The collapse to one callable carrier is a modeling choice to keep the formal story tied to method lookup plus first-class method values. A method value can be returned, stored in the environment, passed as an argument, and invoked later, and the runtime handles all of those cases with the heap object created by attribute access.

This also makes the later typing rules simpler to state. If the type checker says that a value has type callable P R, the runtime fact behind that claim is always the same: the value points to a BoundMethod object whose payload contains a receiver and a method declaration. The checker can then validate the callable type by checking the stored method's parameter and return types, and by checking if the method really came from a lookup on the receiver's class.

But there's a trade-off. FwPython skips over things like user-defined __call__, stand-alone functions, Class-object-as-callable, or full-blown descriptors. Sure, these are real parts of Python, but adding them would just add more "callable carriers" to track and significantly increase the proof workload. Instead, I've decided to spend that complexity budget focusing on method dispatch, bound methods, and the typing rules that govern them.

Why the built-ins are ordinary heap objects

Four distinguished classes, Object, Bool, NoneType, and BoundMethod, live in the same class table as user-defined classes. Most machinery sees them as ordinary class entries, with a small number of runtime and typing rules giving them fixed meaning:

  • Object is the nominal root of the hierarchy. Every class transitively inherits from Object.
  • Bool is the runtime class of True and False.
  • NoneType is the runtime class of None.
  • BoundMethod is the runtime class of every bound-method object.

The constants are ordinary heap objects because the runtime has no special boolean or none value form. Conditionals distinguish truth from falsity by the two fixed object ids. isinstance treats None, True, and False by the same MRO test it uses for user-created objects.

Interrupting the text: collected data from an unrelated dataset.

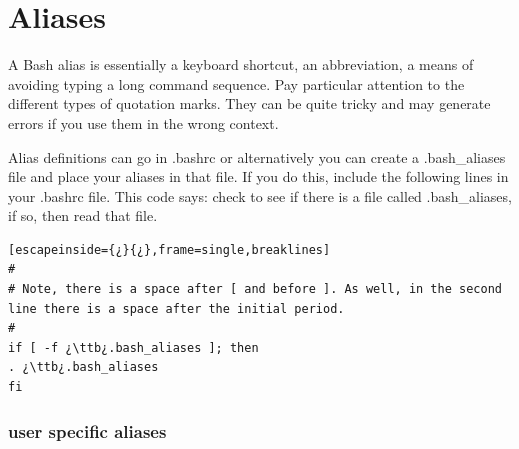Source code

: \section{Aliases}\label{sec:aliases}

A Bash alias is essentially a keyboard shortcut, an abbreviation, a means of avoiding typing a long command sequence. Pay particular attention to the different types of quotation marks. They can be quite tricky and may generate errors if you use them in the wrong context.

Alias definitions can go in \ttb{}.bashrc or alternatively you can create a \ttb{}.bash\_aliases file and place your aliases in that file. If you do this, include the following lines in your \ttb{}.bashrc file. This code says: check to see if there is a file called \ttb{}.bash\_aliases, if so, then read that file.

\begin{lstlisting}[escapeinside={¿}{¿},frame=single,breaklines]
#
# Note, there is a space after [ and before ]. As well, in the second line there is a space after the initial period.
#
if [ -f ¿\ttb¿.bash_aliases ]; then
. ¿\ttb¿.bash_aliases
fi
\end{lstlisting}

\subsubsection{user specific aliases}

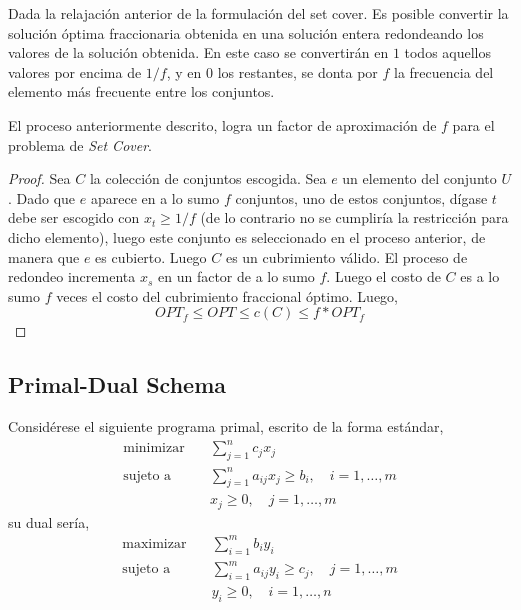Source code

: \documentclass[../np-approximations.tex]{subfiles}
\begin{document}
Dada la relajación anterior de la formulación del set cover. Es posible convertir la solución óptima fraccionaria obtenida en una solución entera redondeando los valores de la solución obtenida. En este caso se convertirán en $1$ todos aquellos valores por encima de $1/f$, y en $0$ los restantes, se donta por $f$ la frecuencia del elemento más frecuente entre los conjuntos.

\begin{theorem}
	El proceso anteriormente descrito, logra un factor de aproximación de $f$ para el problema de \emph{Set Cover}.
\end{theorem}

\begin{proof}
	Sea $C$ la colección de conjuntos escogida. Sea $e$ un elemento del conjunto $U$. Dado que $e$ aparece en a lo sumo $f$ conjuntos, uno de estos conjuntos, dígase $t$ debe ser escogido con $x_t\ge 1/f$ (de lo contrario no se cumpliría la restricción para dicho elemento), luego este conjunto es seleccionado en el proceso anterior, de manera que $e$ es cubierto. Luego $C$ es un cubrimiento válido. El proceso de redondeo incrementa $x_s$ en un factor de a lo sumo $f$. Luego el costo de $C$ es a lo sumo $f$ veces el costo del cubrimiento fraccional óptimo. Luego,
	\begin{equation*}
		OPT_f \le OPT \le c(C) \le f*OPT_f
	\end{equation*}
												
\end{proof}

\subsection{Primal-Dual Schema}

Considérese el siguiente programa primal, escrito de la forma estándar,
\begin{equation*}
	\begin{split}
		\text{minimizar}\quad & \sum_{j=1}^n c_j x_j \\
		\text{sujeto a}\quad  & \sum_{j=1}^n a_{ij}x_j \ge b_i, \quad i=1,\dots,m \\
		& x_j \ge 0,\quad j=1,\dots,m 
	\end{split}
\end{equation*}
su dual sería,
\begin{equation*}
	\begin{split}
		\text{maximizar}\quad & \sum_{i=1}^m b_i y_i \\
		\text{sujeto a}\quad  & \sum_{i=1}^m a_{ij}y_i \ge c_j, \quad j=1,\dots,m \\
		& y_i \ge 0,\quad i=1,\dots,n
	\end{split}
\end{equation*}
\end{document}
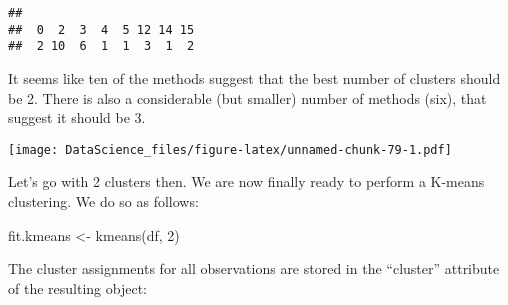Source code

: \documentclass[
]{book}
\newenvironment{Shaded}{\begin{snugshade}}{\end{snugshade}}
\newcommand{\AttributeTok}[1]{\textcolor[rgb]{0.77,0.63,0.00}{#1}}
\newcommand{\DecValTok}[1]{\textcolor[rgb]{0.00,0.00,0.81}{#1}}
\newcommand{\FunctionTok}[1]{\textcolor[rgb]{0.00,0.00,0.00}{#1}}
\newcommand{\NormalTok}[1]{#1}
\newcommand{\OtherTok}[1]{\textcolor[rgb]{0.56,0.35,0.01}{#1}}
\newcommand{\SpecialCharTok}[1]{\textcolor[rgb]{0.00,0.00,0.00}{#1}}
\newcommand{\StringTok}[1]{\textcolor[rgb]{0.31,0.60,0.02}{#1}}
\begin{document}
\begin{Shaded}
\end{Shaded}

\begin{verbatim}
## 
##  0  2  3  4  5 12 14 15 
##  2 10  6  1  1  3  1  2
\end{verbatim}

It seems like ten of the methods suggest that the best number of clusters should be 2. There is also a considerable (but smaller) number of methods (six), that suggest it should be 3.

\begin{Shaded}
\end{Shaded}

\texttt{[image: DataScience\_files/figure-latex/unnamed-chunk-79-1.pdf]}

Let's go with 2 clusters then. We are now finally ready to perform a K-means clustering. We do so as follows:

\begin{Shaded}
\begin{Highlighting}[]
\NormalTok{fit.kmeans }\OtherTok{\textless{}{-}} \FunctionTok{kmeans}\NormalTok{(df, }\DecValTok{2}\NormalTok{)}
\end{Highlighting}
\end{Shaded}

The cluster assignments for all observations are stored in the ``cluster'' attribute of the resulting object:

\begin{Shaded}
\end{Shaded}
\end{document}
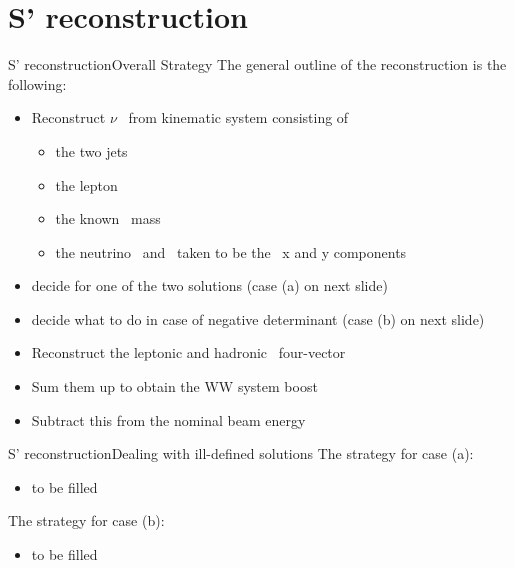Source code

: \section{S' reconstruction}


\begin{frame}{S' reconstruction}{Overall Strategy}
The general outline of the reconstruction is the following:
\begin{itemize}
\item Reconstruct $\nu$ \pz\ from kinematic system consisting of
  \begin{itemize}
  \item the two jets
  \item the lepton
  \item the known \Wboson\ mass
  \item the neutrino \px\ and \py\ taken to be the \met\ x and y components
  \end{itemize}
\item decide for one of the two solutions (case (a) on next slide)
\item decide what to do in case of negative determinant (case (b) on next slide)
\item Reconstruct the leptonic and hadronic \Wboson\ four-vector
\item Sum them up to obtain the WW system boost
\item Subtract this from the nominal beam energy
\end{itemize}
\end{frame}


\begin{frame}{S' reconstruction}{Dealing with ill-defined solutions}
The strategy for case (a):
\begin{itemize}
\item to be filled
\end{itemize}
The strategy for case (b):
\begin{itemize}
\item to be filled
\end{itemize}
\end{frame}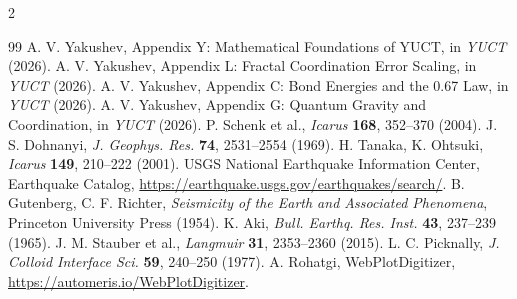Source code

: \documentclass[11pt,a4paper]{article}
\begin{document}
\begin{multicols}{2}
		\begin{thebibliography}{99}
			 A. V. Yakushev, Appendix Y: Mathematical Foundations of YUCT, in \emph{YUCT} (2026).
			 A. V. Yakushev, Appendix L: Fractal Coordination Error Scaling, in \emph{YUCT} (2026).
			 A. V. Yakushev, Appendix C: Bond Energies and the 0.67 Law, in \emph{YUCT} (2026).
			 A. V. Yakushev, Appendix G: Quantum Gravity and Coordination, in \emph{YUCT} (2026).
			 P. Schenk et al., \emph{Icarus} \textbf{168}, 352–370 (2004).
			 J. S. Dohnanyi, \emph{J. Geophys. Res.} \textbf{74}, 2531–2554 (1969).
			 H. Tanaka, K. Ohtsuki, \emph{Icarus} \textbf{149}, 210–222 (2001).
			 USGS National Earthquake Information Center, Earthquake Catalog, \url{https://earthquake.usgs.gov/earthquakes/search/}.
			 B. Gutenberg, C. F. Richter, \emph{Seismicity of the Earth and Associated Phenomena}, Princeton University Press (1954).
			 K. Aki, \emph{Bull. Earthq. Res. Inst.} \textbf{43}, 237–239 (1965).
			 J. M. Stauber et al., \emph{Langmuir} \textbf{31}, 2353–2360 (2015).
			 L. C. Picknally, \emph{J. Colloid Interface Sci.} \textbf{59}, 240–250 (1977).
			 A. Rohatgi, WebPlotDigitizer, \url{https://automeris.io/WebPlotDigitizer}.
		\end{thebibliography}
		
	\end{multicols}
\end{document}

The evaluator also refuses new Bool, new NoneType, and new BoundMethod. That restriction preserves the heap invariants the proofs rely on: the only boolean objects are the two fixed constants, the distinguished None object stays at its fixed id, and bound-method objects are introduced by method lookup with a receiver and method payload already attached. In the class table, Bool, NoneType, and BoundMethod are leaf built-ins, which is what lets the later negative-type rules make open-world-safe claims about them.

Where this leaves us

So far we have the source language and the runtime model. Later posts will build on this setup to discuss the type system:

  • if narrowing for isinstance(x, C)
  • negation type and its restrictions
  • subtyping rules
  • how we could formally extend a fully static type system with gradual types like Any

Those topics are the reason for the small language above. The runtime carries just enough evidence for the type system to make precise claims, and no more than the later proofs are prepared to justify.

The project is open source at github.com/grievejia/FwPython.